● THE TASK:
Every entry below must appear again, exactly as written.

Dataset items:
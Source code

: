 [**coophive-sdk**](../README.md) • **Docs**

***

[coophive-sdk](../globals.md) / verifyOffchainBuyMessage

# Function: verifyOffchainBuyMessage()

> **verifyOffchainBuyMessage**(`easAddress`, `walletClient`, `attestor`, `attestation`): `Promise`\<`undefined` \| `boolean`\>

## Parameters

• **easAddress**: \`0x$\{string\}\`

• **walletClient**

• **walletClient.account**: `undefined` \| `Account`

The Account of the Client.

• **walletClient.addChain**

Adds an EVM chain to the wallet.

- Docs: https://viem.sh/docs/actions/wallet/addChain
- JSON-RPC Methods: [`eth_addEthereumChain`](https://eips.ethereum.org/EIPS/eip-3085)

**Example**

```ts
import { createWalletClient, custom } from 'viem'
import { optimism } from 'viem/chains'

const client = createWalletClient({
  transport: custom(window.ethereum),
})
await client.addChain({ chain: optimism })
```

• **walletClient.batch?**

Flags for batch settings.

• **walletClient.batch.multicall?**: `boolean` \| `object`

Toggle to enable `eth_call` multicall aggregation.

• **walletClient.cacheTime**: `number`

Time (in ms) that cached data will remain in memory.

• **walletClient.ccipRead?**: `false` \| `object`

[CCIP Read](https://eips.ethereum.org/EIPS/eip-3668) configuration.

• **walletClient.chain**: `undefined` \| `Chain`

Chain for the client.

● RESPONSE TO THE EXERCISE:
Source code

: [**coophive-sdk**](../README.md) • **Docs**

***

[coophive-sdk](../globals.md) / verifyOffchainBuyMessage

# Function: verifyOffchainBuyMessage()

> **verifyOffchainBuyMessage**(`easAddress`, `walletClient`, `attestor`, `attestation`): `Promise`\<`undefined` \| `boolean`\>

## Parameters

• **easAddress**: \`0x$\{string\}\`

• **walletClient**

• **walletClient.account**: `undefined` \| `Account`

The Account of the Client.

• **walletClient.addChain**

Adds an EVM chain to the wallet.

- Docs: https://viem.sh/docs/actions/wallet/addChain
- JSON-RPC Methods: [`eth_addEthereumChain`](https://eips.ethereum.org/EIPS/eip-3085)

**Example**

```ts
import { createWalletClient, custom } from 'viem'
import { optimism } from 'viem/chains'

const client = createWalletClient({
  transport: custom(window.ethereum),
})
await client.addChain({ chain: optimism })
```

• **walletClient.batch?**

Flags for batch settings.

• **walletClient.batch.multicall?**: `boolean` \| `object`

Toggle to enable `eth_call` multicall aggregation.

• **walletClient.cacheTime**: `number`

Time (in ms) that cached data will remain in memory.

• **walletClient.ccipRead?**: `false` \| `object`

[CCIP Read](https://eips.ethereum.org/EIPS/eip-3668) configuration.

• **walletClient.chain**: `undefined` \| `Chain`

Chain for the client.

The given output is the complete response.